(Saved entries)
* * * * *
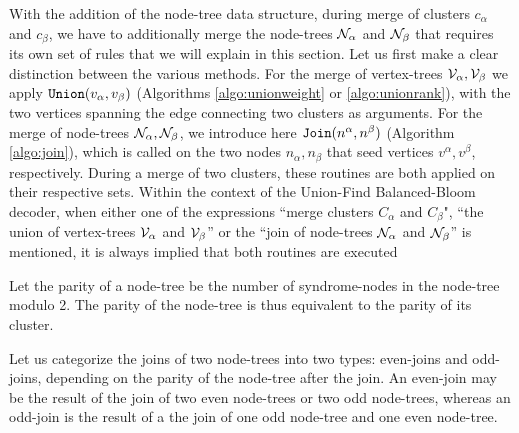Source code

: With the addition of the node-tree data structure, during merge of clusters $c_\alpha$ and $c_\beta$, we have to additionally merge the node-trees $\mathcal{N}_{\alpha}$ and $\mathcal{N}_\beta$ that requires its own set of rules that we will explain in this section. Let us first make a clear distinction between the various methods. For the merge of vertex-trees $\mathcal{V}_\alpha, \mathcal{V}_\beta$ we apply $\texttt{Union}(v_\alpha, v_\beta)$ (Algorithms \ref{algo:unionweight} or \ref{algo:unionrank}), with the two vertices spanning the edge connecting two clusters as arguments. For the merge of node-trees $\mathcal{N}_\alpha, \mathcal{N}_\beta$, we introduce here $\texttt{Join}(n^\alpha, n^\beta)$ (Algorithm \ref{algo:join}), which is called on the two nodes $n_\alpha, n_\beta$ that seed vertices $v^\alpha, v^\beta$, respectively. During a merge of two clusters, these routines are both applied on their respective sets. Within the context of the Union-Find Balanced-Bloom decoder, when either one of the expressions ``merge clusters $C_\alpha$ and $C_\beta$", ``the union of vertex-trees $\mathcal{V}_\alpha$ and $\mathcal{V}_\beta$'' or the ``join of node-trees $\mathcal{N}_{\alpha}$ and $\mathcal{N}_\beta$'' is mentioned, it is always implied that both routines are executed

\begin{definition}\label{def:nodesetparity}
  Let the parity of a node-tree be the number of syndrome-nodes in the node-tree modulo 2. The parity of the node-tree is thus equivalent to the parity of its cluster. 
\end{definition}
\begin{definition}\label{def:oddevenjoin}
  Let us categorize the joins of two node-trees into two types: even-joins and odd-joins, depending on the parity of the node-tree after the join. An even-join may be the result of the join of two even node-trees or two odd node-trees, whereas an odd-join is the result of a the join of one odd node-tree and one even node-tree.
\end{definition}


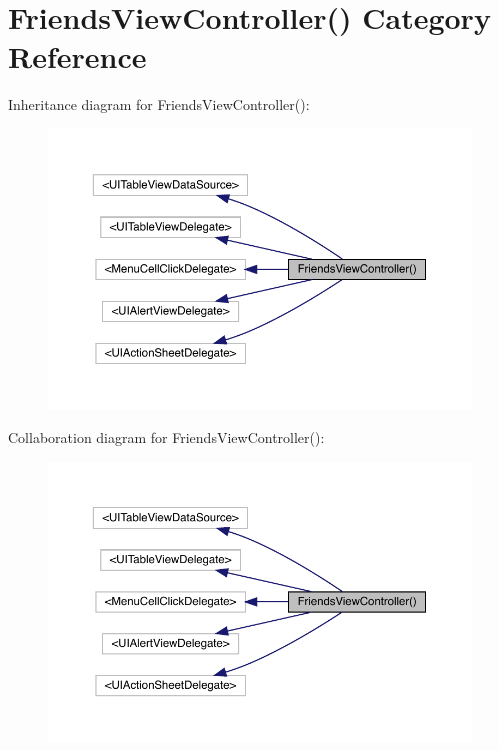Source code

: \hypertarget{category_friends_view_controller_07_08}{}\section{Friends\+View\+Controller() Category Reference}
\label{category_friends_view_controller_07_08}


Inheritance diagram for Friends\+View\+Controller()\+:\nopagebreak
\begin{figure}[H]
\begin{center}
\leavevmode
\includegraphics[width=350pt]{category_friends_view_controller_07_08__inherit__graph}
\end{center}
\end{figure}


Collaboration diagram for Friends\+View\+Controller()\+:\nopagebreak
\begin{figure}[H]
\begin{center}
\leavevmode
\includegraphics[width=350pt]{category_friends_view_controller_07_08__coll__graph}
\end{center}
\end{figure}
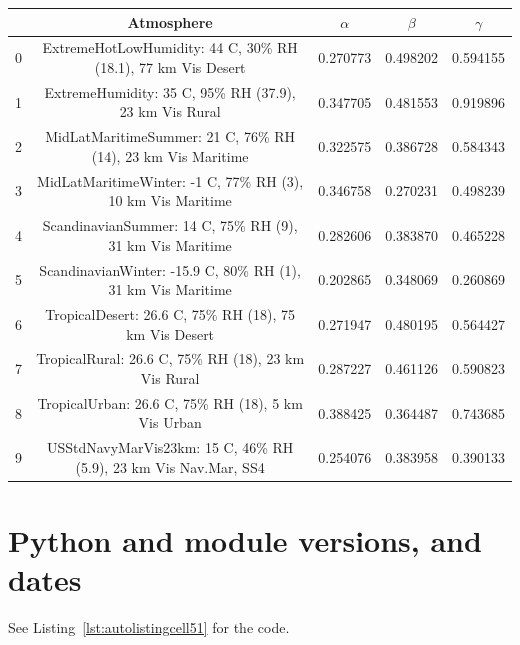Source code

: \documentclass{workpackage}
\begin{document}
\begin{center}

\begin{footnotesize}

\begin{tabular}{|c|c|c|c|c|}
\hline
&Atmosphere&$\alpha$&$\beta$&$\gamma$\\\hline
0&ExtremeHotLowHumidity: 44 C, 30\% RH (18.1), 77 km Vis Desert&0.270773&0.498202&0.594155\\\hline
1&ExtremeHumidity: 35 C, 95\% RH (37.9), 23 km Vis Rural&0.347705&0.481553&0.919896\\\hline
2&MidLatMaritimeSummer: 21 C, 76\% RH (14), 23 km Vis Maritime&0.322575&0.386728&0.584343\\\hline
3&MidLatMaritimeWinter: -1 C, 77\% RH (3), 10 km Vis Maritime&0.346758&0.270231&0.498239\\\hline
4&ScandinavianSummer: 14 C, 75\% RH (9), 31 km Vis Maritime&0.282606&0.383870&0.465228\\\hline
5&ScandinavianWinter: -15.9 C, 80\% RH (1), 31 km Vis Maritime&0.202865&0.348069&0.260869\\\hline
6&TropicalDesert: 26.6 C, 75\% RH (18), 75 km Vis Desert&0.271947&0.480195&0.564427\\\hline
7&TropicalRural: 26.6 C, 75\% RH (18), 23 km Vis Rural&0.287227&0.461126&0.590823\\\hline
8&TropicalUrban: 26.6 C, 75\% RH (18), 5 km Vis Urban&0.388425&0.364487&0.743685\\\hline
9&USStdNavyMarVis23km: 15 C, 46\% RH (5.9), 23 km Vis Nav.Mar, SS4&0.254076&0.383958&0.390133\\\hline

\end{tabular}
\end{footnotesize}
\end{center}


\chapter{Python and module versions, and dates}
\label{sec:Pythonandmoduleversionsanddates}

See Listing~\ref{lst:autolistingcell51} for the code.
\end{document}
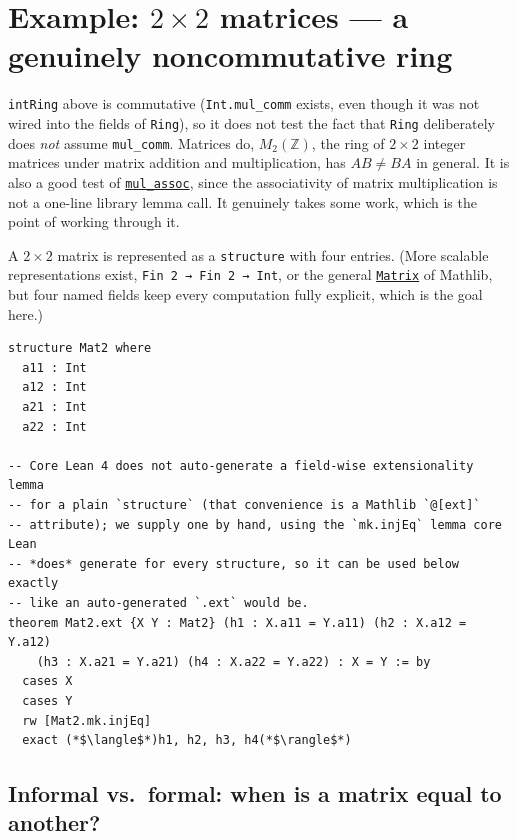 \section{\texorpdfstring{Example: \(2\times 2\) matrices --- a genuinely noncommutative ring}{Example: 2\textbackslash times 2 matrices --- a genuinely noncommutative ring}}\label{sec:09-rings:07-matrices:1}

\texttt{intRing} above is commutative (\texttt{Int.mul\_\allowbreak{}comm} exists, even though it was not wired into the fields of \texttt{Ring}), so it does not test the fact that \texttt{Ring} deliberately does \emph{not} assume \texttt{mul\_\allowbreak{}comm}. Matrices do, \(M_2(\mathbb{Z})\), the ring of \(2\times 2\) integer matrices under matrix addition and multiplication, has \(AB \neq BA\) in general. It is also a good test of \href{https://loogle.lean-lang.org/?q=mul_assoc}{\texttt{mul\_\allowbreak{}assoc}}, since the associativity of matrix multiplication is not a one-line library lemma call. It genuinely takes some work, which is the point of working through it.

A \(2 \times 2\) matrix is represented as a \texttt{structure} with four entries. (More scalable representations exist, \texttt{Fin 2 → Fin 2 → Int}, or the general \href{https://loogle.lean-lang.org/?q=Matrix}{\texttt{Matrix}} of Mathlib, but four named fields keep every computation fully explicit, which is the goal here.)

\begin{lstlisting}
structure Mat2 where
  a11 : Int
  a12 : Int
  a21 : Int
  a22 : Int

-- Core Lean 4 does not auto-generate a field-wise extensionality lemma
-- for a plain `structure` (that convenience is a Mathlib `@[ext]`
-- attribute); we supply one by hand, using the `mk.injEq` lemma core Lean
-- *does* generate for every structure, so it can be used below exactly
-- like an auto-generated `.ext` would be.
theorem Mat2.ext {X Y : Mat2} (h1 : X.a11 = Y.a11) (h2 : X.a12 = Y.a12)
    (h3 : X.a21 = Y.a21) (h4 : X.a22 = Y.a22) : X = Y := by
  cases X
  cases Y
  rw [Mat2.mk.injEq]
  exact (*$\langle$*)h1, h2, h3, h4(*$\rangle$*)
\end{lstlisting}

\subsection{Informal vs.~formal: when is a matrix equal to another?}\label{sec:09-rings:07-matrices:2}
* * * * *
WHAT THE TASK REQUIRES:
Would you transcribe each of the entries exactly, skipping the pictures?

ANSWER TO THE PROBLEM:
Source code

: With the addition of the node-tree data structure, during merge of clusters $c_\alpha$ and $c_\beta$, we have to additionally merge the node-trees $\mathcal{N}_{\alpha}$ and $\mathcal{N}_\beta$ that requires its own set of rules that we will explain in this section. Let us first make a clear distinction between the various methods. For the merge of vertex-trees $\mathcal{V}_\alpha, \mathcal{V}_\beta$ we apply $\texttt{Union}(v_\alpha, v_\beta)$ (Algorithms \ref{algo:unionweight} or \ref{algo:unionrank}), with the two vertices spanning the edge connecting two clusters as arguments. For the merge of node-trees $\mathcal{N}_\alpha, \mathcal{N}_\beta$, we introduce here $\texttt{Join}(n^\alpha, n^\beta)$ (Algorithm \ref{algo:join}), which is called on the two nodes $n_\alpha, n_\beta$ that seed vertices $v^\alpha, v^\beta$, respectively. During a merge of two clusters, these routines are both applied on their respective sets. Within the context of the Union-Find Balanced-Bloom decoder, when either one of the expressions ``merge clusters $C_\alpha$ and $C_\beta$", ``the union of vertex-trees $\mathcal{V}_\alpha$ and $\mathcal{V}_\beta$'' or the ``join of node-trees $\mathcal{N}_{\alpha}$ and $\mathcal{N}_\beta$'' is mentioned, it is always implied that both routines are executed

\begin{definition}\label{def:nodesetparity}
  Let the parity of a node-tree be the number of syndrome-nodes in the node-tree modulo 2. The parity of the node-tree is thus equivalent to the parity of its cluster. 
\end{definition}
\begin{definition}\label{def:oddevenjoin}
  Let us categorize the joins of two node-trees into two types: even-joins and odd-joins, depending on the parity of the node-tree after the join. An even-join may be the result of the join of two even node-trees or two odd node-trees, whereas an odd-join is the result of a the join of one odd node-tree and one even node-tree.
\end{definition}


Source code

: \hypertarget{category_friends_view_controller_07_08}{}\section{Friends\+View\+Controller() Category Reference}
\label{category_friends_view_controller_07_08}


Inheritance diagram for Friends\+View\+Controller()\+:\nopagebreak
\begin{figure}[H]
\begin{center}
\leavevmode
\includegraphics[width=350pt]{category_friends_view_controller_07_08__inherit__graph}
\end{center}
\end{figure}


Collaboration diagram for Friends\+View\+Controller()\+:\nopagebreak
\begin{figure}[H]
\begin{center}
\leavevmode
\includegraphics[width=350pt]{category_friends_view_controller_07_08__coll__graph}
\end{center}
\end{figure}
Source code

: \documentclass{workpackage}
\begin{document}
\begin{center}

\begin{footnotesize}

\begin{tabular}{|c|c|c|c|c|}
\hline
&Atmosphere&$\alpha$&$\beta$&$\gamma$\\\hline
0&ExtremeHotLowHumidity: 44 C, 30\% RH (18.1), 77 km Vis Desert&0.270773&0.498202&0.594155\\\hline
1&ExtremeHumidity: 35 C, 95\% RH (37.9), 23 km Vis Rural&0.347705&0.481553&0.919896\\\hline
2&MidLatMaritimeSummer: 21 C, 76\% RH (14), 23 km Vis Maritime&0.322575&0.386728&0.584343\\\hline
3&MidLatMaritimeWinter: -1 C, 77\% RH (3), 10 km Vis Maritime&0.346758&0.270231&0.498239\\\hline
4&ScandinavianSummer: 14 C, 75\% RH (9), 31 km Vis Maritime&0.282606&0.383870&0.465228\\\hline
5&ScandinavianWinter: -15.9 C, 80\% RH (1), 31 km Vis Maritime&0.202865&0.348069&0.260869\\\hline
6&TropicalDesert: 26.6 C, 75\% RH (18), 75 km Vis Desert&0.271947&0.480195&0.564427\\\hline
7&TropicalRural: 26.6 C, 75\% RH (18), 23 km Vis Rural&0.287227&0.461126&0.590823\\\hline
8&TropicalUrban: 26.6 C, 75\% RH (18), 5 km Vis Urban&0.388425&0.364487&0.743685\\\hline
9&USStdNavyMarVis23km: 15 C, 46\% RH (5.9), 23 km Vis Nav.Mar, SS4&0.254076&0.383958&0.390133\\\hline

\end{tabular}
\end{footnotesize}
\end{center}


\chapter{Python and module versions, and dates}
\label{sec:Pythonandmoduleversionsanddates}

See Listing~\ref{lst:autolistingcell51} for the code.
\end{document}
 \section{\texorpdfstring{Example: \(2\times 2\) matrices --- a genuinely noncommutative ring}{Example: 2\textbackslash times 2 matrices --- a genuinely noncommutative ring}}\label{sec:09-rings:07-matrices:1}

\texttt{intRing} above is commutative (\texttt{Int.mul\_\allowbreak{}comm} exists, even though it was not wired into the fields of \texttt{Ring}), so it does not test the fact that \texttt{Ring} deliberately does \emph{not} assume \texttt{mul\_\allowbreak{}comm}. Matrices do, \(M_2(\mathbb{Z})\), the ring of \(2\times 2\) integer matrices under matrix addition and multiplication, has \(AB \neq BA\) in general. It is also a good test of \href{https://loogle.lean-lang.org/?q=mul_assoc}{\texttt{mul\_\allowbreak{}assoc}}, since the associativity of matrix multiplication is not a one-line library lemma call. It genuinely takes some work, which is the point of working through it.

A \(2 \times 2\) matrix is represented as a \texttt{structure} with four entries. (More scalable representations exist, \texttt{Fin 2 → Fin 2 → Int}, or the general \href{https://loogle.lean-lang.org/?q=Matrix}{\texttt{Matrix}} of Mathlib, but four named fields keep every computation fully explicit, which is the goal here.)

\begin{lstlisting}
structure Mat2 where
  a11 : Int
  a12 : Int
  a21 : Int
  a22 : Int

-- Core Lean 4 does not auto-generate a field-wise extensionality lemma
-- for a plain `structure` (that convenience is a Mathlib `@[ext]`
-- attribute); we supply one by hand, using the `mk.injEq` lemma core Lean
-- *does* generate for every structure, so it can be used below exactly
-- like an auto-generated `.ext` would be.
theorem Mat2.ext {X Y : Mat2} (h1 : X.a11 = Y.a11) (h2 : X.a12 = Y.a12)
    (h3 : X.a21 = Y.a21) (h4 : X.a22 = Y.a22) : X = Y := by
  cases X
  cases Y
  rw [Mat2.mk.injEq]
  exact (*$\langle$*)h1, h2, h3, h4(*$\rangle$*)
\end{lstlisting}

\subsection{Informal vs.~formal: when is a matrix equal to another?}\label{sec:09-rings:07-matrices:2}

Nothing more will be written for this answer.